Directions | Spot each line in the data below containing "performed" and copy it.

Data section |
******

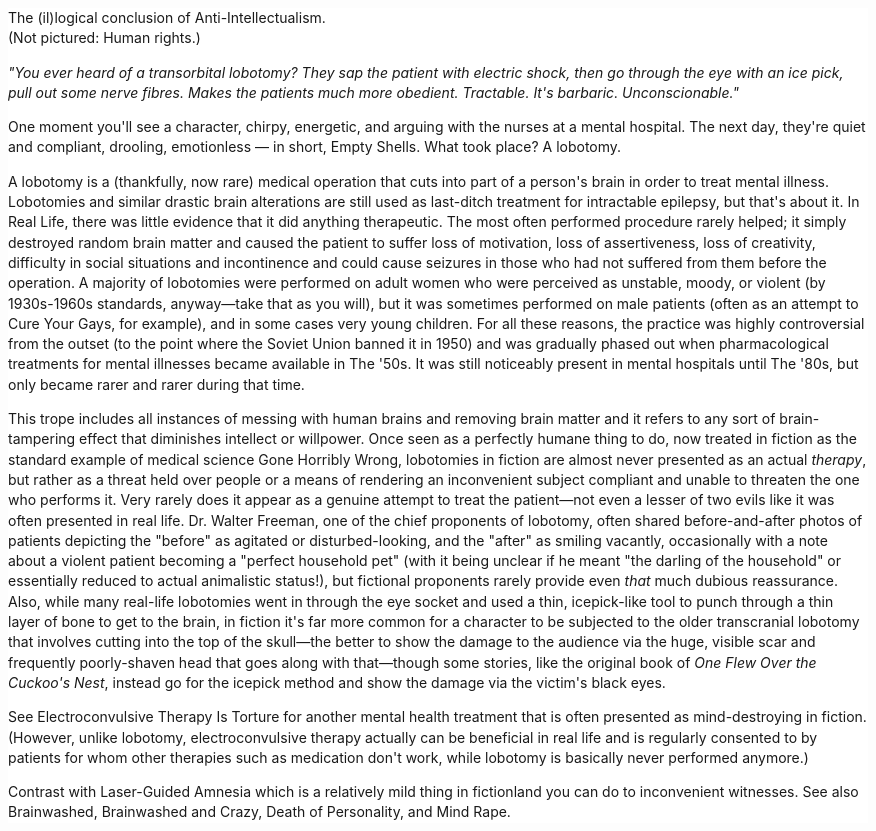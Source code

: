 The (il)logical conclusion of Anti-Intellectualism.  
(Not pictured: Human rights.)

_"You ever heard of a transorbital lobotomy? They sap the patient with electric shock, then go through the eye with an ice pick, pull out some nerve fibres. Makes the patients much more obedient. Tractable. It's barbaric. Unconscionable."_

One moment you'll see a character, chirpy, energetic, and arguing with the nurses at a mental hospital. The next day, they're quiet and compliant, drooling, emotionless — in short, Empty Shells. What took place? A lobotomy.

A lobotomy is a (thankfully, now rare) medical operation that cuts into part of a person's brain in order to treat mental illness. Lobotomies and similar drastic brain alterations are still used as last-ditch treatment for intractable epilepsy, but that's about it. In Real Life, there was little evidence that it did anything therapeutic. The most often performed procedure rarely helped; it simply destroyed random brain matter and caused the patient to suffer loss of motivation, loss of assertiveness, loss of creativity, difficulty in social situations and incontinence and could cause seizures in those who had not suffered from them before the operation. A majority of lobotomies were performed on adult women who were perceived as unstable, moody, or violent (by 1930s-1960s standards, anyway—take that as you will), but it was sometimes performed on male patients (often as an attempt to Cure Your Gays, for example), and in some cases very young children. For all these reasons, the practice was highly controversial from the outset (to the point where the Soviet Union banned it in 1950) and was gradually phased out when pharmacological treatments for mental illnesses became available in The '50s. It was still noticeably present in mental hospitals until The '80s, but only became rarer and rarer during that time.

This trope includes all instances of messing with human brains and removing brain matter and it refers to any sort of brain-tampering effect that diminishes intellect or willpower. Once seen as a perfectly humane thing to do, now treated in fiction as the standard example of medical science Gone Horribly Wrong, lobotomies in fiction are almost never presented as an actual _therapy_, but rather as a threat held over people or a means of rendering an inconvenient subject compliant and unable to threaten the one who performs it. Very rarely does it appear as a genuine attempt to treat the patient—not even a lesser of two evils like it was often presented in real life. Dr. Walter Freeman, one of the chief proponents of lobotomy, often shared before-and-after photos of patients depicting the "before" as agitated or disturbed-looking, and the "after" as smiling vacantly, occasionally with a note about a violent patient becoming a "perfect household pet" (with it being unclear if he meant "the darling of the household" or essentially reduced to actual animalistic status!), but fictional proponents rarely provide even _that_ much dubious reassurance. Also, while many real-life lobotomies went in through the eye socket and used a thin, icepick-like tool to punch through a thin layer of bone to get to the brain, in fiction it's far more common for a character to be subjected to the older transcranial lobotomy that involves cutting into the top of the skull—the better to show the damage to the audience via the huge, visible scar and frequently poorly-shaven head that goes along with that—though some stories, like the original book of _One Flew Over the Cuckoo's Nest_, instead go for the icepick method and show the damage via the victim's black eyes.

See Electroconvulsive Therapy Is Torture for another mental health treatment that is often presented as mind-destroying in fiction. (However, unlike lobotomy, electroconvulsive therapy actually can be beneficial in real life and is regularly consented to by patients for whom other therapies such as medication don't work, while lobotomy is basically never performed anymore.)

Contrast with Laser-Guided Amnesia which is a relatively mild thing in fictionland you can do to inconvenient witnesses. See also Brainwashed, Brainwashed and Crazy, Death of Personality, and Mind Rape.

******

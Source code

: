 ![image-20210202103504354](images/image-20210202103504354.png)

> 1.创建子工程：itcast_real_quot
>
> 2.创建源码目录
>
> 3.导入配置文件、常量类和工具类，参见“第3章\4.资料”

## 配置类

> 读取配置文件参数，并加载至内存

******

Answer to this task |
A lobotomy is a (thankfully, now rare) medical operation that cuts into part of a person's brain in order to treat mental illness. Lobotomies and similar drastic brain alterations are still used as last-ditch treatment for intractable epilepsy, but that's about it. In Real Life, there was little evidence that it did anything therapeutic. The most often performed procedure rarely helped; it simply destroyed random brain matter and caused the patient to suffer loss of motivation, loss of assertiveness, loss of creativity, difficulty in social situations and incontinence and could cause seizures in those who had not suffered from them before the operation. A majority of lobotomies were performed on adult women who were perceived as unstable, moody, or violent (by 1930s-1960s standards, anyway—take that as you will), but it was sometimes performed on male patients (often as an attempt to Cure Your Gays, for example), and in some cases very young children. For all these reasons, the practice was highly controversial from the outset (to the point where the Soviet Union banned it in 1950) and was gradually phased out when pharmacological treatments for mental illnesses became available in The '50s. It was still noticeably present in mental hospitals until The '80s, but only became rarer and rarer during that time.
See Electroconvulsive Therapy Is Torture for another mental health treatment that is often presented as mind-destroying in fiction. (However, unlike lobotomy, electroconvulsive therapy actually can be beneficial in real life and is regularly consented to by patients for whom other therapies such as medication don't work, while lobotomy is basically never performed anymore.)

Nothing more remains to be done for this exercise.